Source texts of formatted documents
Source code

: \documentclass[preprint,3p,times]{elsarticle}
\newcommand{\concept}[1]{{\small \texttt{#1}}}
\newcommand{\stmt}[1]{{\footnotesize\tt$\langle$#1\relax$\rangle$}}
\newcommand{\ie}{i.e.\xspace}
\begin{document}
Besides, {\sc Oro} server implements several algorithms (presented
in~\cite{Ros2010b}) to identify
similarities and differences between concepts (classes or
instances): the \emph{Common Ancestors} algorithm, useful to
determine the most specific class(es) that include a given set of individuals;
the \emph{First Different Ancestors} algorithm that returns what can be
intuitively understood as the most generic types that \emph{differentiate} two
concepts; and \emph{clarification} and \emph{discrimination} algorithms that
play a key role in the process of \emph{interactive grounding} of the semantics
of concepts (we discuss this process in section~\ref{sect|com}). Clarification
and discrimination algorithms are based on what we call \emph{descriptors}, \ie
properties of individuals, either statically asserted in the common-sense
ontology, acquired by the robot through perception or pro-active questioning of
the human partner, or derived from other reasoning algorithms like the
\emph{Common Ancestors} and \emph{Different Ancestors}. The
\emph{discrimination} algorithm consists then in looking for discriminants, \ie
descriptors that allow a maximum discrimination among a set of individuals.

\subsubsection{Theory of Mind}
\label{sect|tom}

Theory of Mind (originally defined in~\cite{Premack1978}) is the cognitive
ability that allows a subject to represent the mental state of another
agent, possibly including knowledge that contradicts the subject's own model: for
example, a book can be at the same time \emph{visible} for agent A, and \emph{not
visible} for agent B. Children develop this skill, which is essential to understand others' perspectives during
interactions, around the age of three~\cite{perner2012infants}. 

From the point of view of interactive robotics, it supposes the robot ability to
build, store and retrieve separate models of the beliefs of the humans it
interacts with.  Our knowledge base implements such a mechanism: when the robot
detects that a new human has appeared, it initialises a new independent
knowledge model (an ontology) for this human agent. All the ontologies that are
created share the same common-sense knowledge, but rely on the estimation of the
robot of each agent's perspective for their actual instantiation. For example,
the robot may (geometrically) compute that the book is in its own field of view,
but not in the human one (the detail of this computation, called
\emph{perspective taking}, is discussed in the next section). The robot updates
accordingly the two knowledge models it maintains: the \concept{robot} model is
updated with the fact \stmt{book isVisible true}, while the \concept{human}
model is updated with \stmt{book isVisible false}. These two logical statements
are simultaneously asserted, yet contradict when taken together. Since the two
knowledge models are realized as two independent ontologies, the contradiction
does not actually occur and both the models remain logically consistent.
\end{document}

* * *

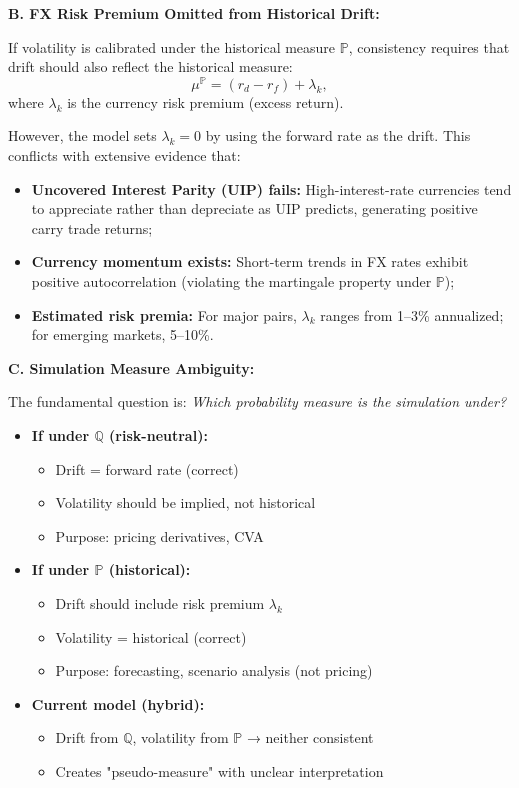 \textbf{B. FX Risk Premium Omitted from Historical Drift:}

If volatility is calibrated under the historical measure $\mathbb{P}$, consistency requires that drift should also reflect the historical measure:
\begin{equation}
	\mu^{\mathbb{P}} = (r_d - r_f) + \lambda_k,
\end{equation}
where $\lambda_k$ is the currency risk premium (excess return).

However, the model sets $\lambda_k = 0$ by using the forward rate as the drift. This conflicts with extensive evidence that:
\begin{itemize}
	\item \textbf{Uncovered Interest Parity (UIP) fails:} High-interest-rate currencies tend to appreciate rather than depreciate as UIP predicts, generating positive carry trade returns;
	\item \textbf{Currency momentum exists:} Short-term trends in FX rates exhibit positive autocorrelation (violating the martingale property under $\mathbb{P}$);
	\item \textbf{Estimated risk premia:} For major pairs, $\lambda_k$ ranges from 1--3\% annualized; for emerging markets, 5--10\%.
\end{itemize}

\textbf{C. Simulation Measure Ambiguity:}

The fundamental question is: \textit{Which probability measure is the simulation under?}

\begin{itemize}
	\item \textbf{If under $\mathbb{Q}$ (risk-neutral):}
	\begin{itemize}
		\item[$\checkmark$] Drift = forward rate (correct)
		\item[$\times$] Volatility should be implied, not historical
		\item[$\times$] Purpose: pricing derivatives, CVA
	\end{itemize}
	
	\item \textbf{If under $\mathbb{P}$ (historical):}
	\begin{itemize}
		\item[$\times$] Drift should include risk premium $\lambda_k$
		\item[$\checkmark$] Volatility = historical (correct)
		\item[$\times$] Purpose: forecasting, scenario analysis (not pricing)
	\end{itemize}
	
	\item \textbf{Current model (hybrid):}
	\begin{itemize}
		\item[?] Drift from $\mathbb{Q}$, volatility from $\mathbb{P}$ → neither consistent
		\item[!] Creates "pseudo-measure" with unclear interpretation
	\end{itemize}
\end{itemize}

▸ **Work order**
Only the lines above from the line with "From the point" to the line with "updated with the", those two lines included, should be reproduced exactly.

▸ **Written solution**
From the point of view of interactive robotics, it supposes the robot ability to
build, store and retrieve separate models of the beliefs of the humans it
interacts with.  Our knowledge base implements such a mechanism: when the robot
detects that a new human has appeared, it initialises a new independent
knowledge model (an ontology) for this human agent. All the ontologies that are
created share the same common-sense knowledge, but rely on the estimation of the
robot of each agent's perspective for their actual instantiation. For example,
the robot may (geometrically) compute that the book is in its own field of view,
but not in the human one (the detail of this computation, called
\emph{perspective taking}, is discussed in the next section). The robot updates
accordingly the two knowledge models it maintains: the \concept{robot} model is
updated with the fact \stmt{book isVisible true}, while the \concept{human}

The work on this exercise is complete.